Introduction: Ataxia telangiectasia and RAD3-related kinase (ATR) is one of the key phosphatidylinositol 3-kinase-related kinase family members important for DNA damage response and repair pathways. Targeting ATR kinase for potential cancer therapy has attracted a great deal of attention to both pharmaceutical industries and academic community.
Area covered: This article surveys the patents published since 2014 aiming to analyze the structural features of scaffolds and the patent space. It also discusses the recent clinical developments and provides perspectives on the challenges and the future directions.
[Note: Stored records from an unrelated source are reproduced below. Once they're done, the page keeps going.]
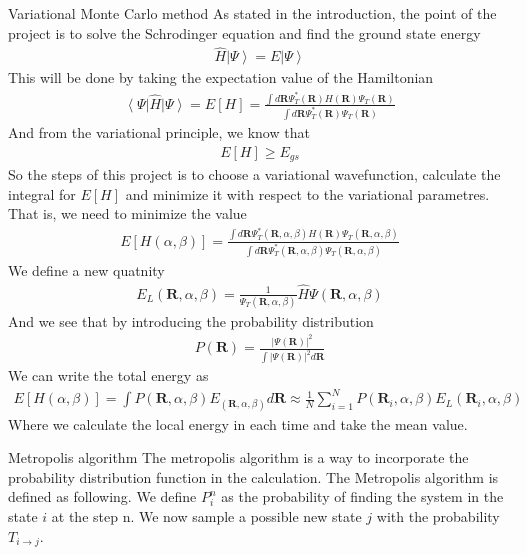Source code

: \documentclass[a4paper, 12pt, titlepage]{article}
\begin{document}
\begin{section}{Variational Monte Carlo method}
   As stated in the introduction, the point of the project is to solve the Schrodinger equation and find the ground state energy
   \begin{align}
   	\hat H \left| \Psi \right> = E \left|\Psi \right> 
   \end{align}
   This will be done by taking the expectation value of the Hamiltonian
   \begin{align}
   	\left< \Psi \right| \hat H \left| \Psi \right> = E[H] = \frac{\int d \mathbf{R} \Psi^*_T(\mathbf{R}) H(\mathbf{R}) \Psi_T(\mathbf{R})}{ \int d \mathbf{R} \Psi^*_T(\mathbf{R}) \Psi_T(\mathbf{R})}
   \end{align}
 	And from the variational principle, we know that 
 	\begin{align}
 		E[H] \geq E_{gs}
 	\end{align}
 	So the steps of this project is to choose a variational wavefunction, calculate the integral for $E[H]$ and minimize it with respect to the variational parametres. That is, we need to minimize the value
 	\begin{align}
 		E[H(\alpha, \beta)] = \frac{\int d \mathbf{R} \Psi^*_T(\mathbf{R},\alpha,\beta) H(\mathbf{R}) \Psi_T(\mathbf{R},\alpha,\beta)}{ \int d \mathbf{R} \Psi^*_T(\mathbf{R},\alpha,\beta) \Psi_T(\mathbf{R},\alpha,\beta)}
 	\end{align}
 	We define a new quatnity 
 	\begin{align}
 		E_L({\mathbf{R},\alpha,\beta}) = \frac{1}{\Psi_T(\mathbf{R},\alpha,\beta)} \hat H \Psi(\mathbf{R},\alpha,\beta)
 	\end{align}
 	And we see that by introducing the probability distribution
 	\begin{align}
 		P(\mathbf{R}) = \frac{|\Psi(\mathbf{R})|^2}{\int|\Psi(\mathbf{R})|^2 d \mathbf{R}}
 	\end{align}
 	We can write the total energy as
 	\begin{align}
 		E[H(\alpha,\beta)] = \int P(\mathbf{R},\alpha,\beta) E_(\mathbf{R},\alpha,\beta) d \mathbf{R} \approx \frac{1}{N} \sum_{i=1}^N P(\mathbf{R}_i,\alpha,\beta) E_L(\mathbf{R}_i,\alpha,\beta)
 	\end{align}
 	Where we calculate the local energy in each time and take the mean value. 

 \begin{subsection}{Metropolis algorithm}
 	The metropolis algorithm is a way to incorporate the probability distribution function in the calculation. The Metropolis algorithm is defined as following. We define $P_i^n$ as the probability of finding the system in the state $i$ at the step n. 
 	We now sample a possible new state $j$ with the probability $T_{i\to j}$. 


\end{subsection}
\end{section}
\end{document}
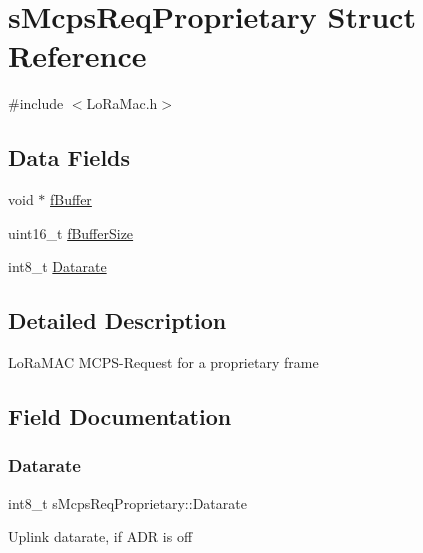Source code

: \hypertarget{structsMcpsReqProprietary}{}\section{s\+Mcps\+Req\+Proprietary Struct Reference}
\label{structsMcpsReqProprietary}


{\ttfamily \#include $<$Lo\+Ra\+Mac.\+h$>$}

\subsection*{Data Fields}
\begin{DoxyCompactItemize}
\item 
void $\ast$ \hyperlink{structsMcpsReqProprietary_a374dfc00a1edb9316a451ec6fb1def34}{f\+Buffer}
\item 
uint16\+\_\+t \hyperlink{structsMcpsReqProprietary_aa0da0ddb0d1d7e78d0c0ce1e51168d68}{f\+Buffer\+Size}
\item 
int8\+\_\+t \hyperlink{structsMcpsReqProprietary_a5933662511d12917f3543a300fce8568}{Datarate}
\end{DoxyCompactItemize}


\subsection{Detailed Description}
Lo\+Ra\+M\+AC M\+C\+P\+S-\/\+Request for a proprietary frame 

\subsection{Field Documentation}
\mbox{\label{structsMcpsReqProprietary_a5933662511d12917f3543a300fce8568}} 
\subsubsection{\texorpdfstring{Datarate}{Datarate}}
{\footnotesize\ttfamily int8\+\_\+t s\+Mcps\+Req\+Proprietary\+::\+Datarate}

Uplink datarate, if A\+DR is off \mbox{\label{structsMcpsReqProprietary_a374dfc00a1edb9316a451ec6fb1def34}}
Expert opinion: ATR kinase appears to be a viable drug target for anticancer therapy. Similar to DNA-PK inhibitors, the clinical investigation of an ATRi employs both monotherapy and combination strategy. In the combination strategy, an ATRi is typically combined with a radiation or a targeted drug such as chemotherapy agent poly (ADP-ribose) polymerase (PARP) inhibitor, etc. Diverse structures comprising different scaffolds from mono-heteroaryl to bicyclic heteroaryl to tricyclic heteroaryl to macrocycle are capable of achieving good ATR inhibitory activity and good ATR selectivity over other closely related enzymes. There are eight ATR inhibitors currently being evaluated in clinics, with the hope to get approval in the near future.
Keywords: DNA damage response (DDR); ataxia telangiectasia and rad3-related kinase (ATR); cancer therapy; inhibitor; patent review.